Ce dernier, pour consoler son camarade qui était en train de le regarder sous l’arbre, lui dit :
« Le Messager d’Allah (paix et bénédiction sur lui) a décrit le musulman comme étant celui dont on ne craint ni la main ni la langue. (Bukharî, Imân, 4-5) Mon cœur ne serait pas satisfait que je fasse du tort à une créature, ne serait-ce que pour le prétexte de faire sécher mon habit. »
Puis, en cours de route, ils entendirent l’appel à la prière et ils se dirigèrent tous deux vers une mosquée qui se trouvait au bord du chemin. C’était la prière de l’après-midi. Bâyazid Bistâmî déposa son bâton devant la porte, à côté d’un autre bâton (qui avait en fait l’apparence d’une canne). Après la prière, il vit un vieillard qui, après être sorti le premier, s’inclina devant la porte et prit son bâton. Quand lui-même sortit après la prière, il s’aperçut que son propre bâton était incliné et que cela avait fait tomber celui du vieillard. C’est ainsi qu’il le suivit jusque chez lui :
– Seigneur, pardonnez-moi, dit-il au vieillard, (à la mosquée) j’avais mal positionné mon bâton et ceci a certainement dû faire tomber le vôtre.

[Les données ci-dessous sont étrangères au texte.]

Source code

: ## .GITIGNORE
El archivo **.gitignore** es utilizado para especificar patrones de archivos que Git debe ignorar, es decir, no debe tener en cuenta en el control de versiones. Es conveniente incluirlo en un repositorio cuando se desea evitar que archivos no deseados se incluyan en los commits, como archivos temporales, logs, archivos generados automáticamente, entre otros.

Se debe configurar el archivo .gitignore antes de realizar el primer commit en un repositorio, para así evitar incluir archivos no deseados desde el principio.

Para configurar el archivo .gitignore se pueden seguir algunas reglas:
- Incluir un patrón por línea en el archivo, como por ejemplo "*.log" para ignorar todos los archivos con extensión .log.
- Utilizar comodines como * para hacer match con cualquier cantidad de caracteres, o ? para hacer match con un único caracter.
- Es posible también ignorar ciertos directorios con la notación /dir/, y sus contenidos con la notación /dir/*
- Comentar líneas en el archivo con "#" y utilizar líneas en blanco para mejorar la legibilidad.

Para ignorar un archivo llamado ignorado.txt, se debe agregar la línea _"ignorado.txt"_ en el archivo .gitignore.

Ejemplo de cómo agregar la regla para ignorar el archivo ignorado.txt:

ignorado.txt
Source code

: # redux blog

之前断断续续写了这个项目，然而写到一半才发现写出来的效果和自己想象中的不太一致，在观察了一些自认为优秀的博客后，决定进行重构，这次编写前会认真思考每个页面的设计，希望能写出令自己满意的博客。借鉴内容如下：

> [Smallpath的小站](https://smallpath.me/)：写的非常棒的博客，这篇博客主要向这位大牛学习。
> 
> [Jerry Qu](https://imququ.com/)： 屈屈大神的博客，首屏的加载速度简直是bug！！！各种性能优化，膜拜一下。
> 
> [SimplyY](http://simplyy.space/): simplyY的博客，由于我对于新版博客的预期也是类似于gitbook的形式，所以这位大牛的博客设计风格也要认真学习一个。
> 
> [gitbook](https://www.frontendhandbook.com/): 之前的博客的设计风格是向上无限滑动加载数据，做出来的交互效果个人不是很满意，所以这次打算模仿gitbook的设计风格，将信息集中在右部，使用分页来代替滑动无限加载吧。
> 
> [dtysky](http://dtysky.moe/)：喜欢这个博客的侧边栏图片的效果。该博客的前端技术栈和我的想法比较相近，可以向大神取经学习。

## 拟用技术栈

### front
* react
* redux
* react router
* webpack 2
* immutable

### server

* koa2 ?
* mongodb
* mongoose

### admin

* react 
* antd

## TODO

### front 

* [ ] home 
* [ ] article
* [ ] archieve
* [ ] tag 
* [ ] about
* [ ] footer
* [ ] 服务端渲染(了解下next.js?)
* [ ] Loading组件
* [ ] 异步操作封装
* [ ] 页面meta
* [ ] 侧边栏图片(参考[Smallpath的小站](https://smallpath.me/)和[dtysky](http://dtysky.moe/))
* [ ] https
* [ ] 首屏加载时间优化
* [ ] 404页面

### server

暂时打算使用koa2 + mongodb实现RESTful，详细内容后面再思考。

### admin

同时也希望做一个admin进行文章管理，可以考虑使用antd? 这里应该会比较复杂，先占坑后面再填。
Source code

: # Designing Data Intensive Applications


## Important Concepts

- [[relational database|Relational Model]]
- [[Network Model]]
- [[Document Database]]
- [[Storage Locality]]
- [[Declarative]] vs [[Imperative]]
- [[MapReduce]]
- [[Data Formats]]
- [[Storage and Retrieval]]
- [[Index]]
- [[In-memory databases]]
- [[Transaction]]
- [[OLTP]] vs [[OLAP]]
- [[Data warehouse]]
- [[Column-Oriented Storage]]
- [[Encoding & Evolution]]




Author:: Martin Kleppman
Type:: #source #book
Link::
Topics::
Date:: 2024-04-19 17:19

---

Par ma faute, vous vous êtes baissé pour le ramasser et cela a dû certainement beaucoup vous fatiguer.
Le vieillard apprécia la pensée délicate de ce jeune homme et l’admira pour son propos :
– Il n’y a aucun inconvénient, ne t’inquiètes pas pour cela, lui répondit-il.
Même si le vieillard l’avait déjà excusé, le sage Bâyazid Bistâmî rajouta :
– Notre Prophète (paix et bénédiction sur lui) a dit : « Ô vous les hommes ! Si vous disposez d’un droit ancien que vous devez absolument payer, payez-le aussitôt. Qu’il ne pense pas qu’il sera déshonoré dans le monde ! Sachez bien que le déshonneur dans ce monde d’ici-bas est très léger en comparaison de celui de l’au-delà. » (Ibn al-Asîr, al-Kâmil, II, 319) Je crains demain le déshonneur le Jour du Jugement devant mon Seigneur. »
Les amis d’Allah vivent en conformité avec la moralité de notre Prophète (paix et bénédiction sur lui). Ils sont ceux qui nous enseignent, ayant eux-mêmes vécu concrètement sa compassion, sa charité, ses adorations et ses autres vertus. Le Jour du Jugement Dernier, ils seront également ceux qui seront les plus proches du Messager d’Allah (paix et bénédiction sur lui). Allah annonce que le Jour de la Résurrection, Ses Amis n’auront aucune crainte et ne seront nullement découragés. Si nous pensons également à notre avenir, faisons-en sorte de prendre garde aux ordres d’Allah et faisons l’effort nécessaire pour devenir aussi son ami.